**Supplied entries:**

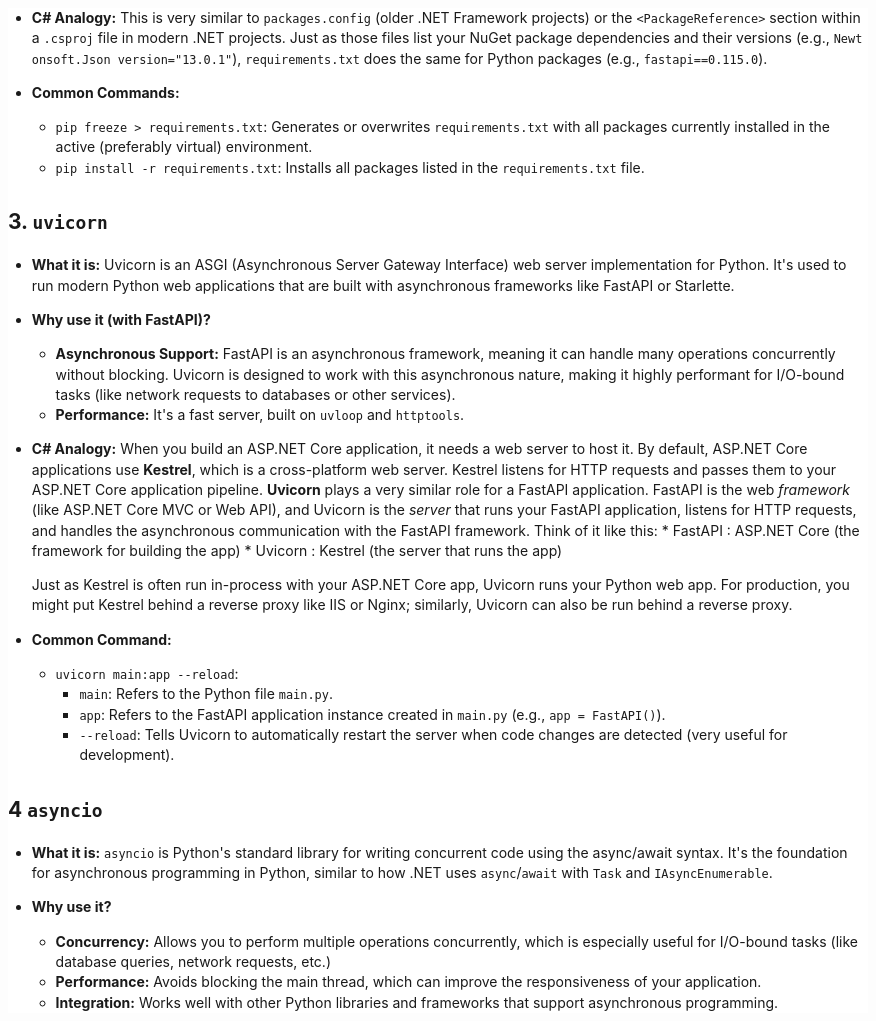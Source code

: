 *   **C# Analogy:**
    This is very similar to `packages.config` (older .NET Framework projects) or the `<PackageReference>` section within a `.csproj` file in modern .NET projects. Just as those files list your NuGet package dependencies and their versions (e.g., `Newtonsoft.Json version="13.0.1"`), `requirements.txt` does the same for Python packages (e.g., `fastapi==0.115.0`).

*   **Common Commands:**
    *   `pip freeze > requirements.txt`: Generates or overwrites `requirements.txt` with all packages currently installed in the active (preferably virtual) environment.
    *   `pip install -r requirements.txt`: Installs all packages listed in the `requirements.txt` file.

## 3. `uvicorn`

*   **What it is:** Uvicorn is an ASGI (Asynchronous Server Gateway Interface) web server implementation for Python. It's used to run modern Python web applications that are built with asynchronous frameworks like FastAPI or Starlette.

*   **Why use it (with FastAPI)?**
    *   **Asynchronous Support:** FastAPI is an asynchronous framework, meaning it can handle many operations concurrently without blocking. Uvicorn is designed to work with this asynchronous nature, making it highly performant for I/O-bound tasks (like network requests to databases or other services).
    *   **Performance:** It's a fast server, built on `uvloop` and `httptools`.

*   **C# Analogy:**
    When you build an ASP.NET Core application, it needs a web server to host it. By default, ASP.NET Core applications use **Kestrel**, which is a cross-platform web server. Kestrel listens for HTTP requests and passes them to your ASP.NET Core application pipeline.
    **Uvicorn** plays a very similar role for a FastAPI application. FastAPI is the web *framework* (like ASP.NET Core MVC or Web API), and Uvicorn is the *server* that runs your FastAPI application, listens for HTTP requests, and handles the asynchronous communication with the FastAPI framework.
    Think of it like this:
        *   FastAPI : ASP.NET Core (the framework for building the app)
        *   Uvicorn : Kestrel (the server that runs the app)

    Just as Kestrel is often run in-process with your ASP.NET Core app, Uvicorn runs your Python web app. For production, you might put Kestrel behind a reverse proxy like IIS or Nginx; similarly, Uvicorn can also be run behind a reverse proxy.

*   **Common Command:**
    *   `uvicorn main:app --reload`:
        *   `main`: Refers to the Python file `main.py`.
        *   `app`: Refers to the FastAPI application instance created in `main.py` (e.g., `app = FastAPI()`).
        *   `--reload`: Tells Uvicorn to automatically restart the server when code changes are detected (very useful for development).

## 4 `asyncio`

*   **What it is:** `asyncio` is Python's standard library for writing concurrent code using the async/await syntax. It's the foundation for asynchronous programming in Python, similar to how .NET uses `async`/`await` with `Task` and `IAsyncEnumerable`.

*   **Why use it?**
    *   **Concurrency:** Allows you to perform multiple operations concurrently, which is especially useful for I/O-bound tasks (like database queries, network requests, etc.)
    *   **Performance:** Avoids blocking the main thread, which can improve the responsiveness of your application.
    *   **Integration:** Works well with other Python libraries and frameworks that support asynchronous programming.
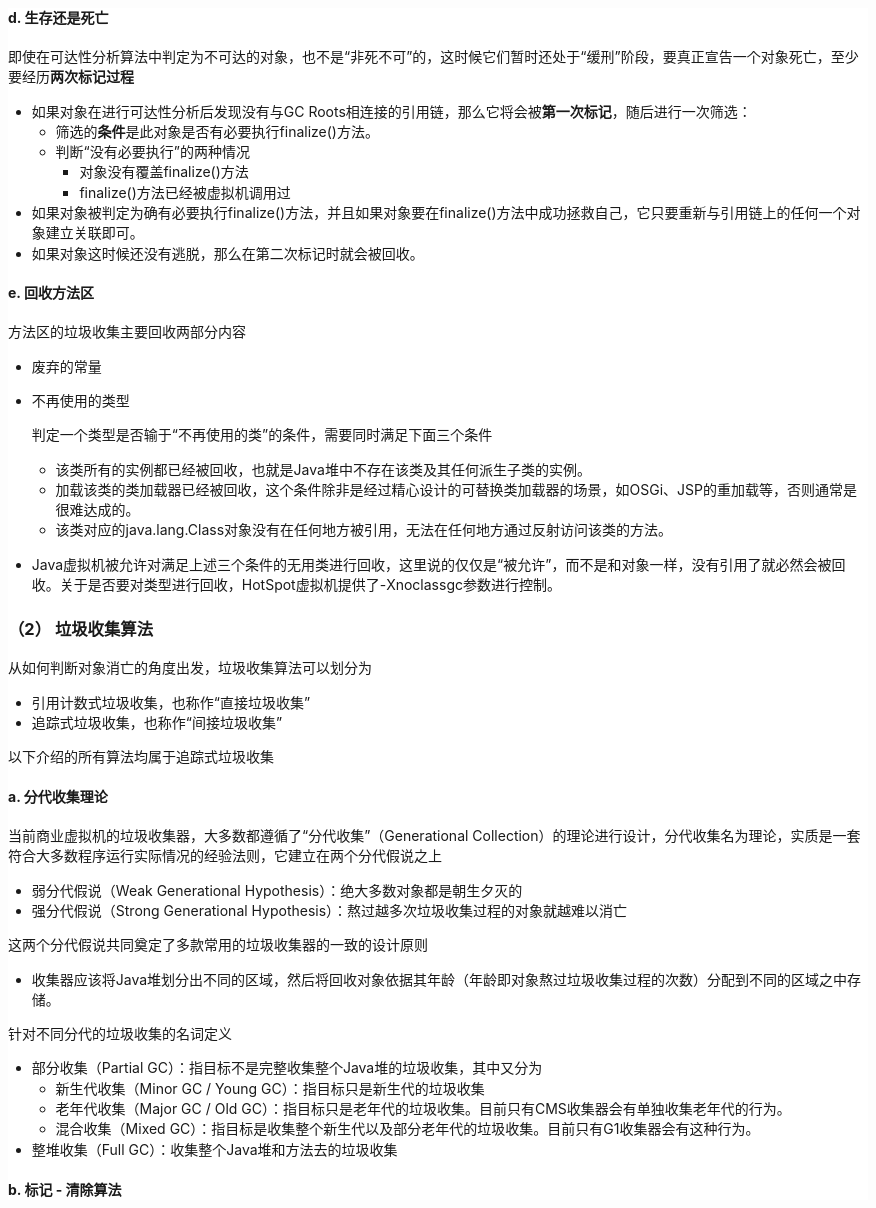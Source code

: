 #### d. 生存还是死亡

即使在可达性分析算法中判定为不可达的对象，也不是“非死不可”的，这时候它们暂时还处于“缓刑”阶段，要真正宣告一个对象死亡，至少要经历**两次标记过程**

* 如果对象在进行可达性分析后发现没有与GC Roots相连接的引用链，那么它将会被**第一次标记**，随后进行一次筛选：
  * 筛选的**条件**是此对象是否有必要执行finalize()方法。
  * 判断“没有必要执行”的两种情况
    * 对象没有覆盖finalize()方法
    * finalize()方法已经被虚拟机调用过
* 如果对象被判定为确有必要执行finalize()方法，并且如果对象要在finalize()方法中成功拯救自己，它只要重新与引用链上的任何一个对象建立关联即可。
* 如果对象这时候还没有逃脱，那么在第二次标记时就会被回收。

#### e. 回收方法区

方法区的垃圾收集主要回收两部分内容

* 废弃的常量

* 不再使用的类型

  判定一个类型是否输于“不再使用的类”的条件，需要同时满足下面三个条件

  * 该类所有的实例都已经被回收，也就是Java堆中不存在该类及其任何派生子类的实例。
  * 加载该类的类加载器已经被回收，这个条件除非是经过精心设计的可替换类加载器的场景，如OSGi、JSP的重加载等，否则通常是很难达成的。
  * 该类对应的java.lang.Class对象没有在任何地方被引用，无法在任何地方通过反射访问该类的方法。

* Java虚拟机被允许对满足上述三个条件的无用类进行回收，这里说的仅仅是“被允许”，而不是和对象一样，没有引用了就必然会被回收。关于是否要对类型进行回收，HotSpot虚拟机提供了-Xnoclassgc参数进行控制。

### （2） 垃圾收集算法

从如何判断对象消亡的角度出发，垃圾收集算法可以划分为

* 引用计数式垃圾收集，也称作“直接垃圾收集”
* 追踪式垃圾收集，也称作“间接垃圾收集”

以下介绍的所有算法均属于追踪式垃圾收集

#### a. 分代收集理论

当前商业虚拟机的垃圾收集器，大多数都遵循了“分代收集”（Generational Collection）的理论进行设计，分代收集名为理论，实质是一套符合大多数程序运行实际情况的经验法则，它建立在两个分代假说之上

* 弱分代假说（Weak Generational Hypothesis）：绝大多数对象都是朝生夕灭的
* 强分代假说（Strong Generational Hypothesis）：熬过越多次垃圾收集过程的对象就越难以消亡

这两个分代假说共同奠定了多款常用的垃圾收集器的一致的设计原则

* 收集器应该将Java堆划分出不同的区域，然后将回收对象依据其年龄（年龄即对象熬过垃圾收集过程的次数）分配到不同的区域之中存储。

针对不同分代的垃圾收集的名词定义

* 部分收集（Partial GC）：指目标不是完整收集整个Java堆的垃圾收集，其中又分为
  * 新生代收集（Minor GC / Young GC）：指目标只是新生代的垃圾收集
  * 老年代收集（Major GC / Old GC）：指目标只是老年代的垃圾收集。目前只有CMS收集器会有单独收集老年代的行为。
  * 混合收集（Mixed GC）：指目标是收集整个新生代以及部分老年代的垃圾收集。目前只有G1收集器会有这种行为。
* 整堆收集（Full GC）：收集整个Java堆和方法去的垃圾收集

#### b.  标记 - 清除算法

**Instructions for the task:**
Reproduce the records word for word, please, from their first line up to and including the line that contains "it (with FastAPI)?**", but no pictures.

**Solved exercise:**
Source code

: *   **C# Analogy:**
    This is very similar to `packages.config` (older .NET Framework projects) or the `<PackageReference>` section within a `.csproj` file in modern .NET projects. Just as those files list your NuGet package dependencies and their versions (e.g., `Newtonsoft.Json version="13.0.1"`), `requirements.txt` does the same for Python packages (e.g., `fastapi==0.115.0`).

*   **Common Commands:**
    *   `pip freeze > requirements.txt`: Generates or overwrites `requirements.txt` with all packages currently installed in the active (preferably virtual) environment.
    *   `pip install -r requirements.txt`: Installs all packages listed in the `requirements.txt` file.

## 3. `uvicorn`

*   **What it is:** Uvicorn is an ASGI (Asynchronous Server Gateway Interface) web server implementation for Python. It's used to run modern Python web applications that are built with asynchronous frameworks like FastAPI or Starlette.

*   **Why use it (with FastAPI)?**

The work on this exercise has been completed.